Emerging from a red-and-green-striped coffin, 2 Chainz performed “Birthday Song,” complete with a crunked-out gospel choir and pianist on a white grand. The dreadlocked rapper also performed “I’m Different,” which had the crowd on their feet. 2 Chainz also took home the People’s Choice award.
ATL always shows love for a local boy, and T.I. (a.k.a. King of the South) was no different. The local crowd roared when Tip performed “Trap Back Jumpin” and “Go Get It” with a live band. Future performed “Turn on the Lights” and “Same Damn Time,” during which P. Diddy raced down a ramp to join in and Machine Gun Kelly descended from above and then ran up to the audience in the box seats.
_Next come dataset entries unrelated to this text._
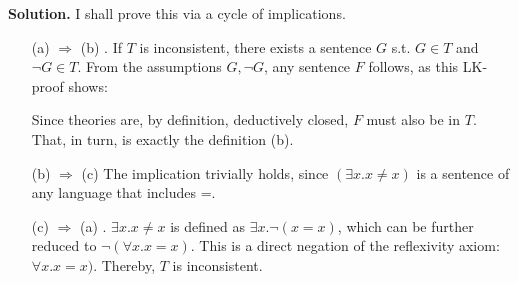 \begin{enumerate}
	\textbf{Solution.} I shall prove this via a cycle of implications.
	
	\begin{enumerate}
		\item[(a) $\Rightarrow$ (b)]. If $T$ is inconsistent, there exists a sentence $G$ s.t. $G \in T$ and $\neg G \in T$. From the assumptions $G,\neg G$, any sentence $F$ follows, as this LK-proof shows:
		
		\begin{prooftree}
		\end{prooftree}
		
		Since theories are, by definition, deductively closed, $F$ must also be in $T$. That, in turn, is exactly the definition (b).
		
		\item[(b) $\Rightarrow$ (c)] The implication trivially holds, since $(\exists x. x \neq x)$ is a sentence of any language that includes =.
		
		\item[(c) $\Rightarrow$ (a)]. $\exists x. x \neq x$ is defined as $\exists x. \neg (x = x)$, which can be further reduced to $\neg (\forall x. x = x)$. This is a direct negation of the reflexivity axiom: $\forall x. x = x)$. Thereby, $T$ is inconsistent.
	\end{enumerate}
\end{enumerate}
French Montana and Luther “Uncle Luke” Campbell, whose voice is sampled on French Montana’s “Pop That,” joined the rappers onstage to perform the hit.
Later, T.I. presented the I Am Hip-Hop Icon award to rap legend Rakim, who thanked his parents and family for their support. On the red carpet before the taping of the show, several artists, including Uncle Luke and A Tribe Called Quest’s Phife Dawg, shared why Rakim deserves this award. “The things that he and Eric B. did were astronomical. I really appreciate what they’ve done and the contribution to the music industry that they’ve had,” Uncle Luke said.
Let’s hope that in a few years, Rick Ross’ memorable contribution to the rap game won’t just be photos of his tattooed torso. Following the Rakim tribute, the forever-shirtless Miami rapper performed “Hold Me Back” with his crew from Mayback Music Group. Omarion joined Ross — clad in a cream-colored fur — to perform “Ice Cold.”
Then Violator Management artists performed a touching tribute to its founder and CEO, Chris Lighty, who died of an apparent suicide in August. It reminded everyone of the critical role he played in the industry. A Tribe Called Quest rapped “Award Tour,” while Busta Rhymes got the crowd on their feet with “Put Your Hands Where My Eyes Could See.” Fat Joe rocked his big hit “Lean Back,” Missy Elliot encouraged the crowd to “Get Your Freak On” and 50 Cent closed out the tribute with “I Get Money.”
Diggy Simmons, whom Lighty managed, and DJ Red Alert, who helped Lighty get started in the industry, also took the stage for the tribute. A photo tribute introduced by LL Cool J, showing Lighty with various artists, played on the screen during the performances.
“We’re happy to be a part of [the tribute] and to celebrate his legacy and what he’s done for us and what he’s done for hip-hop in general as a father, a brother, a son,” Ali Shaheed Muhammad of A Tribe Called Quest said before the show. “He’s an awesome and incredible spirit. And he will be missed.”